### Directions for this task
Two lines in the data below mark the range: the one with "Temporal Shift and" and the one with "Quarterly Shifts Versus". Return both, along with every line between them, exactly.

### Entries supplied
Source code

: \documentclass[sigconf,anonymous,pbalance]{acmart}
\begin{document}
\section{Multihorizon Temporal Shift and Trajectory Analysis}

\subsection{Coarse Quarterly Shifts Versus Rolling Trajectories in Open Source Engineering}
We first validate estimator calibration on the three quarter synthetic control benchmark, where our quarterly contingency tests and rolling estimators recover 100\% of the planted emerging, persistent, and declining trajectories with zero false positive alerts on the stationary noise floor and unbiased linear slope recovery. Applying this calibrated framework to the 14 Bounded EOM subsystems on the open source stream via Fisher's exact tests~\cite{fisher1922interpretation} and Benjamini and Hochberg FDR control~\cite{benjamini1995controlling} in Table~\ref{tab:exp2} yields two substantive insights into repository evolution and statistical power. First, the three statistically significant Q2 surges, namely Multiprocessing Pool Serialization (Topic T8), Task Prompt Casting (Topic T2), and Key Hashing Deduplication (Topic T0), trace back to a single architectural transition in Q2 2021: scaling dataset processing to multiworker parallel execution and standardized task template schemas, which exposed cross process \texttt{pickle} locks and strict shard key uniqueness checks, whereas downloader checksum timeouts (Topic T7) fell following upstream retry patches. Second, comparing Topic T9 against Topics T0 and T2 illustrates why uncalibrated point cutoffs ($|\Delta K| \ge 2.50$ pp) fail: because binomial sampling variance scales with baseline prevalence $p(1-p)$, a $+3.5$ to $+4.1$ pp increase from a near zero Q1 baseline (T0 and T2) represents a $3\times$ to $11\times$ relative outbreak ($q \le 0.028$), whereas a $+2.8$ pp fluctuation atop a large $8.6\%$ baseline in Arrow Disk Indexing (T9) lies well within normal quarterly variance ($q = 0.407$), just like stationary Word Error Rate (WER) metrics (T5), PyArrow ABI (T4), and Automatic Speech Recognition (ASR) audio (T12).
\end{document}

### Completed exercise
\section{Multihorizon Temporal Shift and Trajectory Analysis}

\subsection{Coarse Quarterly Shifts Versus Rolling Trajectories in Open Source Engineering}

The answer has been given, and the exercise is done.